Materials Solutions – Design and manufacture hard and soft rock processing equipment, in addition to servicing and supplying parts for the aggregate, civil construction, energy, mining, hydro-electric, recycling, ports and bulk material handling markets.
- Net sales of $177.0 million increased by 60.6% based on inorganic and organic growth. Acquired business performed in line with our expectations. Implied orders declined by 6.8% on a sequential basis and grew 107.0% due to organic and inorganic contributions.
- Segment Operating Adjusted EBITDA of $20.8 million increased 188.9% and Segment Operating Adjusted EBITDA margin of 11.8% increased 530 basis points due to increased organic profitability and inorganic contributions.
Liquidity and Cash Flow
- Our total liquidity was $314.7 million, consisting of $70.0 million of cash and cash equivalents available for operating purposes and $244.7 million available for additional borrowings under our revolving credit facility.
- Operating Cash Flow in the quarter was $36.1 million and Free Cash Flow in the quarter was $7.4 million.
Fourth Quarter Capital Allocation
- Capital expenditures of $28.7 million.
- Dividend payment of $0.13 per share.
Investor Conference Call and Webcast
Astec will conduct a conference call and live webcast today, February 25, 2026, at 8:30 A.M. Eastern Time, to review its fourth quarter and full year 2025 financial results.

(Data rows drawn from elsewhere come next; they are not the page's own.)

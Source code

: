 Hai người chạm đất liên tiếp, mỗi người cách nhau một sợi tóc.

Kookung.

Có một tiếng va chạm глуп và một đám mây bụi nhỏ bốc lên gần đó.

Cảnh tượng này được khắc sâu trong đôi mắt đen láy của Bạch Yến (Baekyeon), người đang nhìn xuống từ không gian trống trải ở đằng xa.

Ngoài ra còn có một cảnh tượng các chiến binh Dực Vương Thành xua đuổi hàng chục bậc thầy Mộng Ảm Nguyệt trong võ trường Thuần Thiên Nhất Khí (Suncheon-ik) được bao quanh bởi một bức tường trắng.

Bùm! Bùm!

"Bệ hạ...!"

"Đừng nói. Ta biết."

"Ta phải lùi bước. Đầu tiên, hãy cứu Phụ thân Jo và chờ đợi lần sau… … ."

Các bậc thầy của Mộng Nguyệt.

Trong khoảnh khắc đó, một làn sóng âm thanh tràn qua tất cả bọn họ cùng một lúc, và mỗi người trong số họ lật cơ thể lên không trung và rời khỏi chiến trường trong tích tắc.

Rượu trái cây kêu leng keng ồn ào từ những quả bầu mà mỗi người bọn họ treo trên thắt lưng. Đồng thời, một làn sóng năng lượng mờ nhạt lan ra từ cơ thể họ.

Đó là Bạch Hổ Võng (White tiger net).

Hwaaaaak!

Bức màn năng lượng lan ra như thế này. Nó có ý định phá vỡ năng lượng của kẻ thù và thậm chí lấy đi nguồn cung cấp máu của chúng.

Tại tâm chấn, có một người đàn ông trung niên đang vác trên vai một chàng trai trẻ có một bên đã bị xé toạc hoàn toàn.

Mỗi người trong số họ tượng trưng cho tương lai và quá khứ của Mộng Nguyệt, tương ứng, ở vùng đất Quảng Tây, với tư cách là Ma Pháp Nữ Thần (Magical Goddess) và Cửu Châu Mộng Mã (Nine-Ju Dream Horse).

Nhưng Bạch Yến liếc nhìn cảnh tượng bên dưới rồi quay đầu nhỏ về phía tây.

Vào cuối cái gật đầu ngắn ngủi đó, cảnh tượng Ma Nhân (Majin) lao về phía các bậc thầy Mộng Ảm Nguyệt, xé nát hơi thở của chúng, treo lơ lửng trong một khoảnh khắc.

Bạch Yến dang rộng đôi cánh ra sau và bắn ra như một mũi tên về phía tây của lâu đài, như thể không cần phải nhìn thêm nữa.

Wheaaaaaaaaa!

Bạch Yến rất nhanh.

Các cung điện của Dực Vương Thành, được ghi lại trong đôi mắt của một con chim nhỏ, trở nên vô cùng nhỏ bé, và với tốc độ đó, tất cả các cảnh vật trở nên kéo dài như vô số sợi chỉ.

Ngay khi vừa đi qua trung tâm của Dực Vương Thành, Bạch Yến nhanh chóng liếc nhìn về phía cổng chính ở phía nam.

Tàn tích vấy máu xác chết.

To access the call, dial (800) 715-9871 on Wednesday, February 25, 2026, at least 10 minutes prior to the scheduled time for the call. International callers should dial +1 (646) 307-1963.
You may also access a live webcast of the call at: https://events.q4inc.com/attendee/944430465
You will need to give your name and company affiliation and reference Astec. An archived webcast will be available for ninety days at www.astecindustries.com.
A replay of the call can be accessed until March 11, 2026, by dialing (800) 770-2030, or +1(609) 800-9909 for international callers, Conference ID# 3662801. A transcript of the conference call will be made available under the Investor Relations section of the Astec Industries, Inc. website within 5 business days after the call.
About Astec
Astec, (www.astecindustries.com), is a manufacturer of specialized equipment for asphalt road building, aggregate processing and concrete production. Astec’s manufacturing operations are divided into two primary business segments: Infrastructure Solutions that includes road building, asphalt and concrete plants, thermal and storage solutions; and Materials Solutions that include our aggregate processing equipment. Astec also operates a line of controls and automation products designed to deliver enhanced productivity through improved equipment performance.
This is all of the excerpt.